Opinion ID: 1822038
Heading Depth: 1
Heading Rank: 1

Heading: Elements of Plaintiff's Section 1983 Claim.

Text: The civil rights statute on which plaintiff bases his claim, commonly referred to as section 1983, provides in pertinent part: Every person who, under color of any statute, ordinance, regulation, custom, or usage, of any state ... subjects, or causes to be subjected, any citizen of the United States ... to the deprivation of any rights, privileges, or immunities secured by the constitution and laws, shall be liable to the party injured in an action at law, suit in equity, or other proper proceeding for redress. 42 U.S.C. § 1983 (1981). To support his claim derived from that statute, plaintiff must show (1) that the defendant deprived him of a right secured by the constitution and laws of the United States, and (2) that defendant acted under color of state law. Parratt v.

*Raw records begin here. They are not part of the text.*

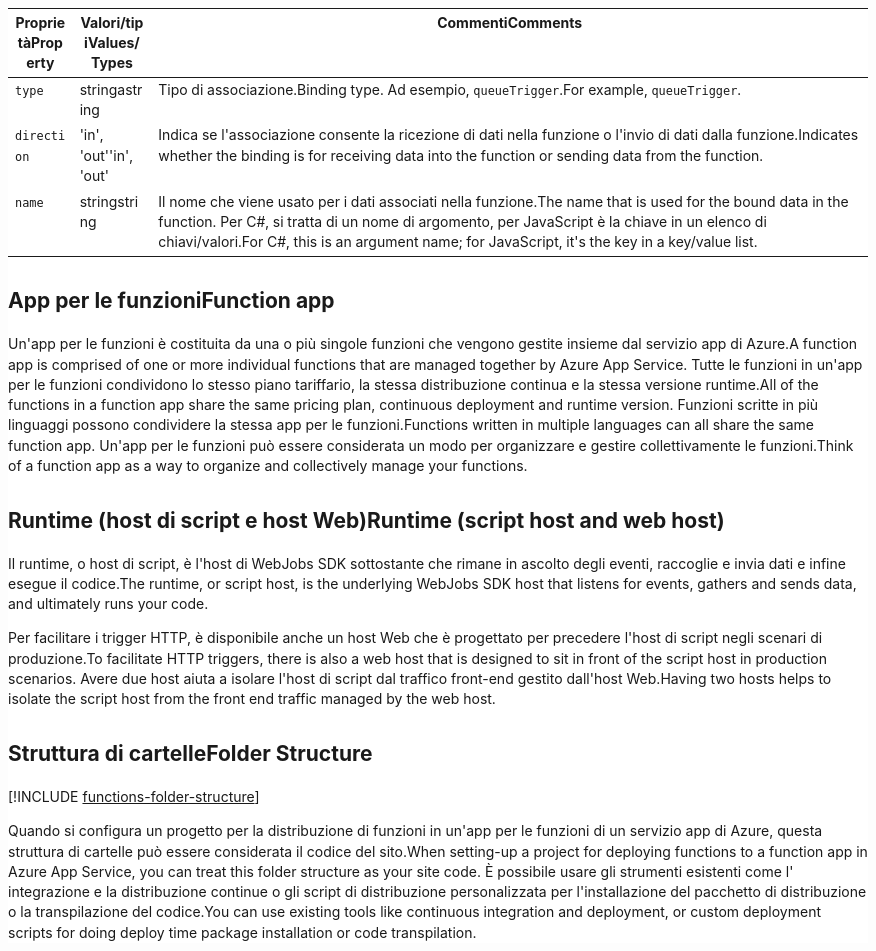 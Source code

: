 | <span data-ttu-id="2b9fc-121">Proprietà</span><span class="sxs-lookup"><span data-stu-id="2b9fc-121">Property</span></span> | <span data-ttu-id="2b9fc-122">Valori/tipi</span><span class="sxs-lookup"><span data-stu-id="2b9fc-122">Values/Types</span></span> | <span data-ttu-id="2b9fc-123">Commenti</span><span class="sxs-lookup"><span data-stu-id="2b9fc-123">Comments</span></span> |
| --- | --- | --- |
| `type` |<span data-ttu-id="2b9fc-124">stringa</span><span class="sxs-lookup"><span data-stu-id="2b9fc-124">string</span></span> |<span data-ttu-id="2b9fc-125">Tipo di associazione.</span><span class="sxs-lookup"><span data-stu-id="2b9fc-125">Binding type.</span></span> <span data-ttu-id="2b9fc-126">Ad esempio, `queueTrigger`.</span><span class="sxs-lookup"><span data-stu-id="2b9fc-126">For example, `queueTrigger`.</span></span> |
| `direction` |<span data-ttu-id="2b9fc-127">'in', 'out'</span><span class="sxs-lookup"><span data-stu-id="2b9fc-127">'in', 'out'</span></span> |<span data-ttu-id="2b9fc-128">Indica se l'associazione consente la ricezione di dati nella funzione o l'invio di dati dalla funzione.</span><span class="sxs-lookup"><span data-stu-id="2b9fc-128">Indicates whether the binding is for receiving data into the function or sending data from the function.</span></span> |
| `name` |<span data-ttu-id="2b9fc-129">string</span><span class="sxs-lookup"><span data-stu-id="2b9fc-129">string</span></span> |<span data-ttu-id="2b9fc-130">Il nome che viene usato per i dati associati nella funzione.</span><span class="sxs-lookup"><span data-stu-id="2b9fc-130">The name that is used for the bound data in the function.</span></span> <span data-ttu-id="2b9fc-131">Per C#, si tratta di un nome di argomento, per JavaScript è la chiave in un elenco di chiavi/valori.</span><span class="sxs-lookup"><span data-stu-id="2b9fc-131">For C#, this is an argument name; for JavaScript, it's the key in a key/value list.</span></span> |

## <a name="function-app"></a><span data-ttu-id="2b9fc-132">App per le funzioni</span><span class="sxs-lookup"><span data-stu-id="2b9fc-132">Function app</span></span>
<span data-ttu-id="2b9fc-133">Un'app per le funzioni è costituita da una o più singole funzioni che vengono gestite insieme dal servizio app di Azure.</span><span class="sxs-lookup"><span data-stu-id="2b9fc-133">A function app is comprised of one or more individual functions that are managed together by Azure App Service.</span></span> <span data-ttu-id="2b9fc-134">Tutte le funzioni in un'app per le funzioni condividono lo stesso piano tariffario, la stessa distribuzione continua e la stessa versione runtime.</span><span class="sxs-lookup"><span data-stu-id="2b9fc-134">All of the functions in a function app share the same pricing plan, continuous deployment and runtime version.</span></span> <span data-ttu-id="2b9fc-135">Funzioni scritte in più linguaggi possono condividere la stessa app per le funzioni.</span><span class="sxs-lookup"><span data-stu-id="2b9fc-135">Functions written in multiple languages can all share the same function app.</span></span> <span data-ttu-id="2b9fc-136">Un'app per le funzioni può essere considerata un modo per organizzare e gestire collettivamente le funzioni.</span><span class="sxs-lookup"><span data-stu-id="2b9fc-136">Think of a function app as a way to organize and collectively manage your functions.</span></span> 

## <a name="runtime-script-host-and-web-host"></a><span data-ttu-id="2b9fc-137">Runtime (host di script e host Web)</span><span class="sxs-lookup"><span data-stu-id="2b9fc-137">Runtime (script host and web host)</span></span>
<span data-ttu-id="2b9fc-138">Il runtime, o host di script, è l'host di WebJobs SDK sottostante che rimane in ascolto degli eventi, raccoglie e invia dati e infine esegue il codice.</span><span class="sxs-lookup"><span data-stu-id="2b9fc-138">The runtime, or script host, is the underlying WebJobs SDK host that listens for events, gathers and sends data, and ultimately runs your code.</span></span> 

<span data-ttu-id="2b9fc-139">Per facilitare i trigger HTTP, è disponibile anche un host Web che è progettato per precedere l'host di script negli scenari di produzione.</span><span class="sxs-lookup"><span data-stu-id="2b9fc-139">To facilitate HTTP triggers, there is also a web host that is designed to sit in front of the script host in production scenarios.</span></span> <span data-ttu-id="2b9fc-140">Avere due host aiuta a isolare l'host di script dal traffico front-end gestito dall'host Web.</span><span class="sxs-lookup"><span data-stu-id="2b9fc-140">Having two hosts helps to isolate the script host from the front end traffic managed by the web host.</span></span>

## <a name="folder-structure"></a><span data-ttu-id="2b9fc-141">Struttura di cartelle</span><span class="sxs-lookup"><span data-stu-id="2b9fc-141">Folder Structure</span></span>
[!INCLUDE [functions-folder-structure](../../includes/functions-folder-structure.md)]

<span data-ttu-id="2b9fc-142">Quando si configura un progetto per la distribuzione di funzioni in un'app per le funzioni di un servizio app di Azure, questa struttura di cartelle può essere considerata il codice del sito.</span><span class="sxs-lookup"><span data-stu-id="2b9fc-142">When setting-up a project for deploying functions to a function app in Azure App Service, you can treat this folder structure as your site code.</span></span> <span data-ttu-id="2b9fc-143">È possibile usare gli strumenti esistenti come l' integrazione e la distribuzione continue o gli script di distribuzione personalizzata per l'installazione del pacchetto di distribuzione o la transpilazione del codice.</span><span class="sxs-lookup"><span data-stu-id="2b9fc-143">You can use existing tools like continuous integration and deployment, or custom deployment scripts for doing deploy time package installation or code transpilation.</span></span>
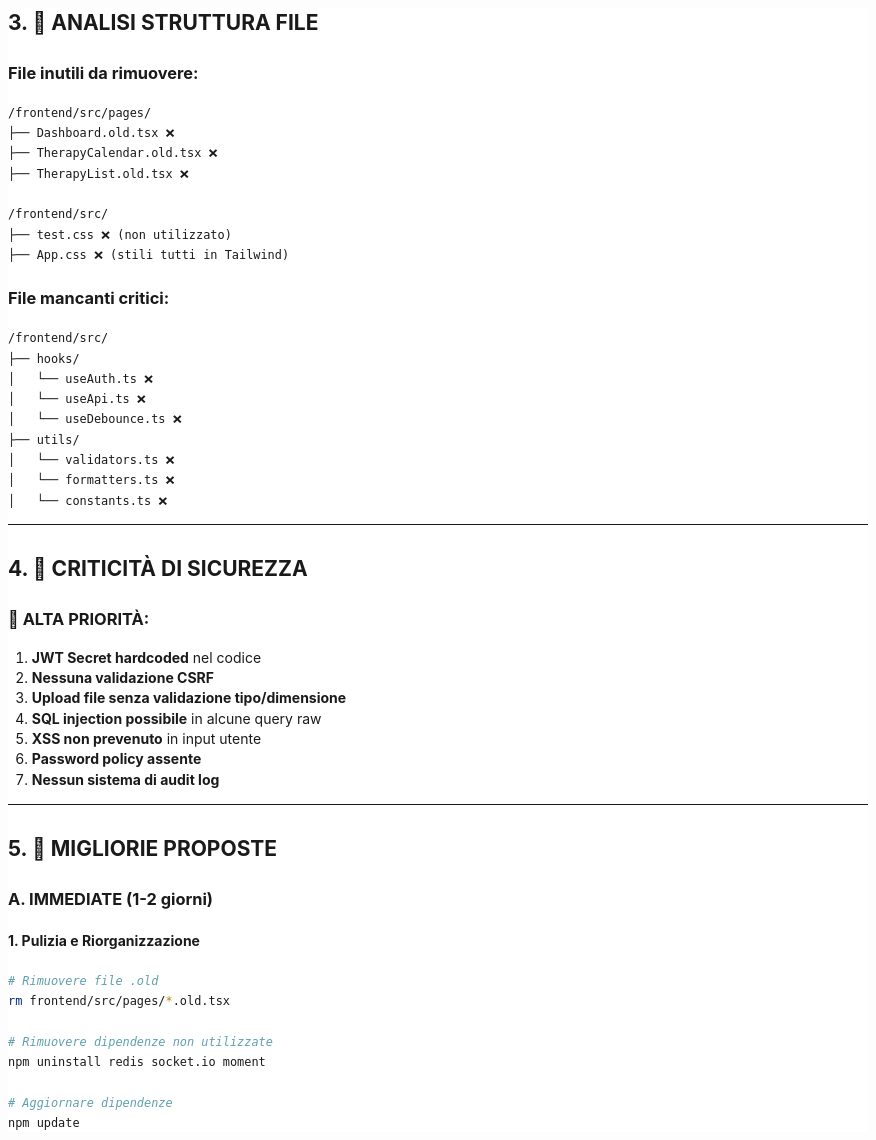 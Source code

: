 
## 3. 📁 **ANALISI STRUTTURA FILE**

### File inutili da rimuovere:
```
/frontend/src/pages/
├── Dashboard.old.tsx ❌
├── TherapyCalendar.old.tsx ❌
├── TherapyList.old.tsx ❌

/frontend/src/
├── test.css ❌ (non utilizzato)
├── App.css ❌ (stili tutti in Tailwind)
```

### File mancanti critici:
```
/frontend/src/
├── hooks/
│   └── useAuth.ts ❌
│   └── useApi.ts ❌
│   └── useDebounce.ts ❌
├── utils/
│   └── validators.ts ❌
│   └── formatters.ts ❌
│   └── constants.ts ❌
```

---

## 4. 🔐 **CRITICITÀ DI SICUREZZA**

### 🔴 **ALTA PRIORITÀ:**
1. **JWT Secret hardcoded** nel codice
2. **Nessuna validazione CSRF**
3. **Upload file senza validazione tipo/dimensione**
4. **SQL injection possibile** in alcune query raw
5. **XSS non prevenuto** in input utente
6. **Password policy assente**
7. **Nessun sistema di audit log**

---

## 5. 🎯 **MIGLIORIE PROPOSTE**

### A. **IMMEDIATE (1-2 giorni)**

#### 1. **Pulizia e Riorganizzazione**
```bash
# Rimuovere file .old
rm frontend/src/pages/*.old.tsx

# Rimuovere dipendenze non utilizzate
npm uninstall redis socket.io moment

# Aggiornare dipendenze
npm update
```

Taylor, 451 U.S. 527, 535, 101 S.Ct. 1908, 1913, 68 L.Ed.2d 420, 428 (1981); Adickes v. S.H. Kress & Co., 398 U.S. 144, 150, 90 S.Ct. 1598, 1604, 26 L.Ed.2d 142, 150 (1970); see Cunha v. City of Algona, 334 N.W.2d 591, 596 (Iowa 1983) (listing elements of § 1983 claim against municipality). The second major element of this cause of action, requiring that defendant have acted under color of state law, is firmly established in this case because defendant was acting at all pertinent times in his official capacity as a criminal investigator for the state. This appeal concerns only the first element, the claim that defendant violated his constitutional rights. Initially we must determine what right secured by the constitution and laws plaintiff contends was violated by defendant's conduct. Plaintiff's petition alleged only that defendant's conduct violated his constitutional liberty interests without identifying what constitutional right was infringed. Both the right to be free from illegal arrest and the right to due process after arrest are liberty interests which enjoy constitutional protection. We first analyze plaintiff's post-arrest due process rights, then his rights arising under the fourth amendment, as incorporated into the fourteenth amendment to the United States Constitution.